# Exercise details
Across the listing below, how many lines include the string "contro"? Reply with the number alone.

# Working data
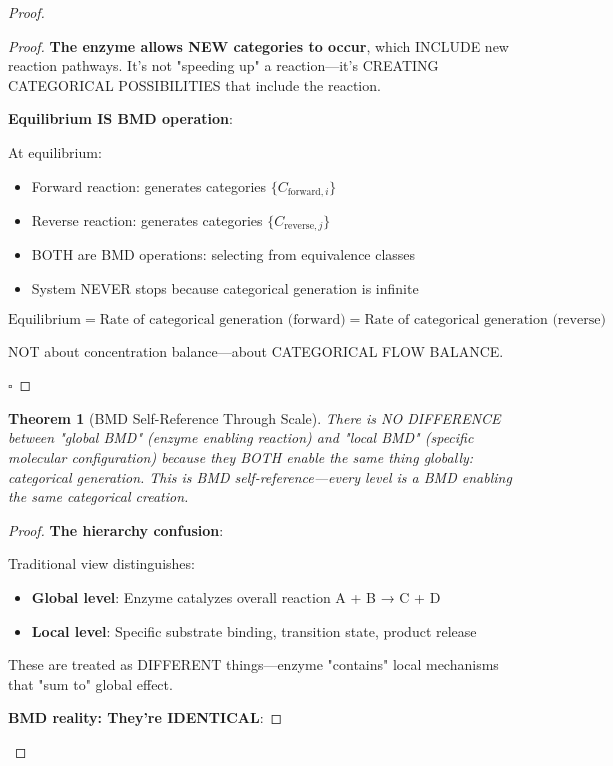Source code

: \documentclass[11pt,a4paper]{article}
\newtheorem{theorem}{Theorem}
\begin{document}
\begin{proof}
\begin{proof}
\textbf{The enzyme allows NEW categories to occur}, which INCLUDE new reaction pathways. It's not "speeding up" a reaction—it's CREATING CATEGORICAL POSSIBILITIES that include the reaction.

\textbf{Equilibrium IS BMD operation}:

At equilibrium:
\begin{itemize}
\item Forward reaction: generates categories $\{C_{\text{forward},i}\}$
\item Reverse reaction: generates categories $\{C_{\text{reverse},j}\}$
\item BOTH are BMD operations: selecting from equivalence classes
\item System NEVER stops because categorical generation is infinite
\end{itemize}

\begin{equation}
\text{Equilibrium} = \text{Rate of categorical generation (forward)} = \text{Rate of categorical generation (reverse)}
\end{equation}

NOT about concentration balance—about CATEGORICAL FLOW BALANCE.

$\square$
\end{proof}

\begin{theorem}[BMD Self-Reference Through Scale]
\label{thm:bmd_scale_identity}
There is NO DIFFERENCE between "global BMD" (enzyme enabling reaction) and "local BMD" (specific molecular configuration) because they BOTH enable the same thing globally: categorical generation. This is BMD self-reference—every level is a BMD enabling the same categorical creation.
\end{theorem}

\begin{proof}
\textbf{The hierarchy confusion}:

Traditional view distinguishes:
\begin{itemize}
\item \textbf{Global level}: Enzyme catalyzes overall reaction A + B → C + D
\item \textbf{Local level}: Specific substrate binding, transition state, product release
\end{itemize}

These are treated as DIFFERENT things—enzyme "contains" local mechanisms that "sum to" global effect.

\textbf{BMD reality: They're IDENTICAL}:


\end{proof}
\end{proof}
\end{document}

--

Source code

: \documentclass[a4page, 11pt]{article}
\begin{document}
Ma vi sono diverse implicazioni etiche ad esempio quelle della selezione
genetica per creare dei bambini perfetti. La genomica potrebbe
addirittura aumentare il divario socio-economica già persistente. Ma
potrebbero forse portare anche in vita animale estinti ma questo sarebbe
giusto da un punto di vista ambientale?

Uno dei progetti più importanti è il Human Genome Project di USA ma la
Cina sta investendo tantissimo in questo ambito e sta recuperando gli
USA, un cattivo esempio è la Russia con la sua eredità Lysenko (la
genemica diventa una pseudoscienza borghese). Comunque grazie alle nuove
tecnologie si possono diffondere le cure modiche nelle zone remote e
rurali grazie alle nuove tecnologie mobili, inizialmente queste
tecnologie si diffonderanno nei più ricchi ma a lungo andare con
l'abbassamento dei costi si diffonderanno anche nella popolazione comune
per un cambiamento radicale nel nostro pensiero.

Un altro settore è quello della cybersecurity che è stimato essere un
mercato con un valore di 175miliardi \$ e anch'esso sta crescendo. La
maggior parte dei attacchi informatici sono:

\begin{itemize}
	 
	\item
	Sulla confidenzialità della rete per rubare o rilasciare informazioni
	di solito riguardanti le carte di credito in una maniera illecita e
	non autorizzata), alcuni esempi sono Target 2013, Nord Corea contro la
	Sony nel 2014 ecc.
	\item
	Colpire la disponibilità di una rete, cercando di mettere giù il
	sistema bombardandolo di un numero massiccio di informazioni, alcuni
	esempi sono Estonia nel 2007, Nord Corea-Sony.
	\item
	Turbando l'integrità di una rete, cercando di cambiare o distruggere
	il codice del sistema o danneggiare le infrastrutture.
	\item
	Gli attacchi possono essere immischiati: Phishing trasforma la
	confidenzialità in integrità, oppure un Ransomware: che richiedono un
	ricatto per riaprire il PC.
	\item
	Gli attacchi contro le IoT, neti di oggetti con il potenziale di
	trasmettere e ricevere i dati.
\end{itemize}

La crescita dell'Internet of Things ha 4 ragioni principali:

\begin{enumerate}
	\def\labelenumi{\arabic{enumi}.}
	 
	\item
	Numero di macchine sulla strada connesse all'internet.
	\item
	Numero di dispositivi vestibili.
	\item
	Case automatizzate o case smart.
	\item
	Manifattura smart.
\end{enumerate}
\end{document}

# Exercise result
2